ASUS ROG Magic Box Pro Max: Wi-Fi 7 gaming router with dual 10G ports launches in China
ASUS has unveiled the ROG Magic Box Pro Max in China, a Wi-Fi 7 gaming router pitching 12,000 Mbps theoretical throughput and more Ethernet ports than most people have devices to fill. Early adopters in China can pick one up for around $470 — but there's no word yet on when or whether it reaches the US or UK.
The spec sheet
The Magic Box Pro Max runs the Wi-Fi 7 standard (802.11be) across three bands, using 320 MHz channels and 4K-QAM encoding to push that headline 12Gbps figure. Real-world speeds will be lower, as with any router, but the ceiling is genuinely high.
The port selection is the more immediately practical story. The back panel carries two 10G ports — useful for a fast NAS or a multi-gig ISP connection — plus five 2.5G ports for gaming PCs and next-gen consoles. Combined wired bandwidth tops out at 32.5Gbps.
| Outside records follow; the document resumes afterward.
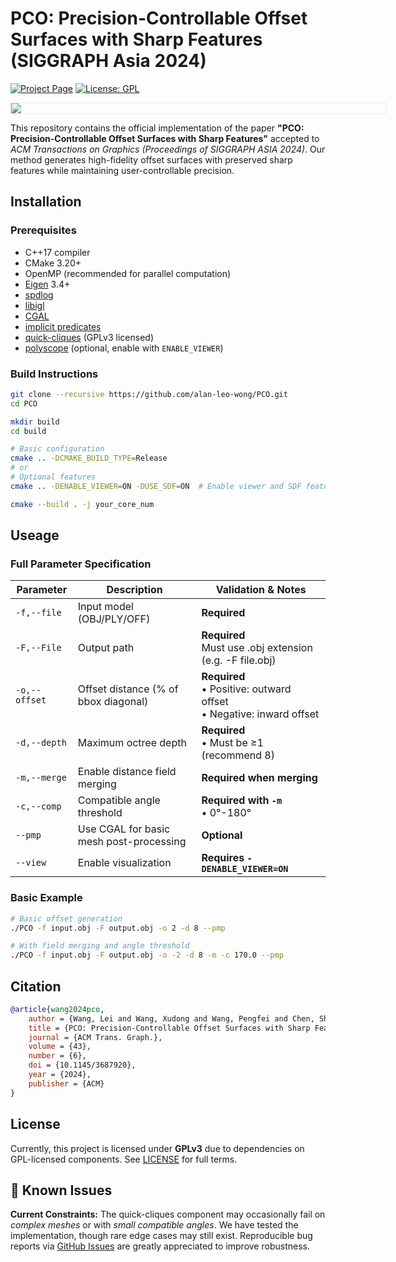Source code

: 
# PCO: Precision-Controllable Offset Surfaces with Sharp Features (SIGGRAPH Asia 2024)

[![Project Page](https://img.shields.io/badge/Project-Page-blue?style=flat&logo=google-chrome&logoColor=white)](https://alan-leo-wong.github.io/SIGASIA24-PCO-ProjectPage/)
[![License: GPL](https://img.shields.io/badge/License-GPLv3.0-yellow.svg)](https://opensource.org/licenses/gpl-3.0)

<div style="width:100%; margin:0 auto; text-align:center;">
  <img src="https://raw.githubusercontent.com/Alan-Leo-Wong/SIGASIA24-PCO-ProjectPage/main/src/assets/gallery.png" 
       style="max-width:100%; min-width:600px; height:auto; border:1px solid #eee;">
</div>


This repository contains the official implementation of the paper **"PCO: Precision-Controllable Offset Surfaces with Sharp Features"** accepted to *ACM Transactions on Graphics (Proceedings of SIGGRAPH ASIA 2024)*. Our method generates high-fidelity offset surfaces with preserved sharp features while maintaining user-controllable precision.

## Installation

### Prerequisites
- C++17 compiler
- CMake 3.20+
- OpenMP (recommended for parallel computation)
- [Eigen](https://gitlab.com/libeigen/eigen/-/releases/3.4.0) 3.4+
- [spdlog](https://github.com/gabime/spdlog)
- [libigl](https://github.com/libigl/libigl)
- [CGAL](https://github.com/CGAL/cgal)
- [implicit predicates](https://github.com/qnzhou/implicit_predicates)
- [quick-cliques](https://github.com/darrenstrash/quick-cliques) (GPLv3 licensed)
- [polyscope](https://github.com/nmwsharp/polyscope) (optional, enable with `ENABLE_VIEWER`)

### Build Instructions
```bash
git clone --recursive https://github.com/alan-leo-wong/PCO.git
cd PCO

mkdir build
cd build

# Basic configuration
cmake .. -DCMAKE_BUILD_TYPE=Release
# or
# Optional features
cmake .. -DENABLE_VIEWER=ON -DUSE_SDF=ON  # Enable viewer and SDF features

cmake --build . -j your_core_num
```

## Useage

### Full Parameter Specification
| Parameter     | Description                             | Validation & Notes                                           |
| ------------- | --------------------------------------- | ------------------------------------------------------------ |
| `-f,--file`   | Input model (OBJ/PLY/OFF)               | **Required**                                                 |
| `-F,--File`   | Output path                             | **Required**<br />Must use .obj extension (e.g. -F file.obj) |
| `-o,--offset` | Offset distance (% of bbox diagonal)    | **Required**<br>• Positive: outward offset<br>• Negative: inward offset |
| `-d,--depth`  | Maximum octree depth                    | **Required**<br>• Must be ≥1 (recommend 8)                   |
| `-m,--merge`  | Enable distance field merging           | **Required when merging**                                    |
| `-c,--comp`   | Compatible angle threshold              | **Required with `-m`**<br>• 0°-180°                          |
| `--pmp`       | Use CGAL for basic mesh post-processing | **Optional**                                                 |
| `--view`      | Enable visualization                    | **Requires `-DENABLE_VIEWER=ON`**                            |


### Basic Example
```bash
# Basic offset generation
./PCO -f input.obj -F output.obj -o 2 -d 8 --pmp

# With field merging and angle threshold
./PCO -f input.obj -F output.obj -o -2 -d 8 -m -c 170.0 --pmp
```

## Citation
```bibtex
@article{wang2024pco,
    author = {Wang, Lei and Wang, Xudong and Wang, Pengfei and Chen, Shuangmin and Xin, Shiqing and Guo, Jiong and Wang, Wenping and Tu, Chenghe},
    title = {PCO: Precision-Controllable Offset Surfaces with Sharp Features},
    journal = {ACM Trans. Graph.},
    volume = {43},
    number = {6},
    doi = {10.1145/3687920},
    year = {2024},
    publisher = {ACM}
}
```

## License
Currently, this project is licensed under **GPLv3** due to dependencies on GPL-licensed components. See [LICENSE](LICENSE) for full terms.


## 🐛 Known Issues
**Current Constraints:** The quick-cliques component may occasionally fail on *complex meshes* or with *small compatible angles*. 
We have tested the implementation, though rare edge cases may still exist. Reproducible bug reports via [GitHub Issues](https://github.com/Alan-Leo-Wong/PCO/issues) are greatly appreciated to improve robustness.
Six of the eight antennas use copper heat pipes to pull heat away from the radios, which matters when the hardware is working hard.
Inside sits a Broadcom quad-core processor clocked at 2.0 GHz, paired with 2GB of DDR4 RAM. ASUS claims ten front-end modules (the amplifiers that boost signal strength) and coverage up to 280 square metres — enough for a large flat or a mid-sized house without dead zones. The ROG Aura RGB lighting is present and accounted for, and setup runs through a web interface or the ASUS mobile app.
What this means outside China
The honest answer for US and UK buyers: not much yet. The ROG Magic Box Pro Max is currently a China pre-order exclusive at around $470, and no Western launch date has been announced.
If you need a high-end Wi-Fi 7 gaming router now, the market already has solid options. The TP-Link Archer GE800 runs around $450 and is available in the US and UK, with dual 10G ports and dedicated gaming acceleration. ASUS's own ROG Rapture GT-BE98 Pro covers similar ground within the existing ROG lineup and ships to Western markets today.
The Magic Box Pro Max edges ahead on paper — particularly the dual 10G plus five-port 2.5G combination — but "on paper in China" is a hard sell when alternatives are on shelves now. Routers launching in China typically take six to twelve months to clear FCC or CE certification before appearing in Western retail, if they arrive at all.
The bottom line
The ROG Magic Box Pro Max is an interesting hardware exercise: aggressive port count, serious Wi-Fi 7 credentials, and ASUS's familiar gaming branding. Whether it ever shows up at a Best Buy or Currys is the question worth watching.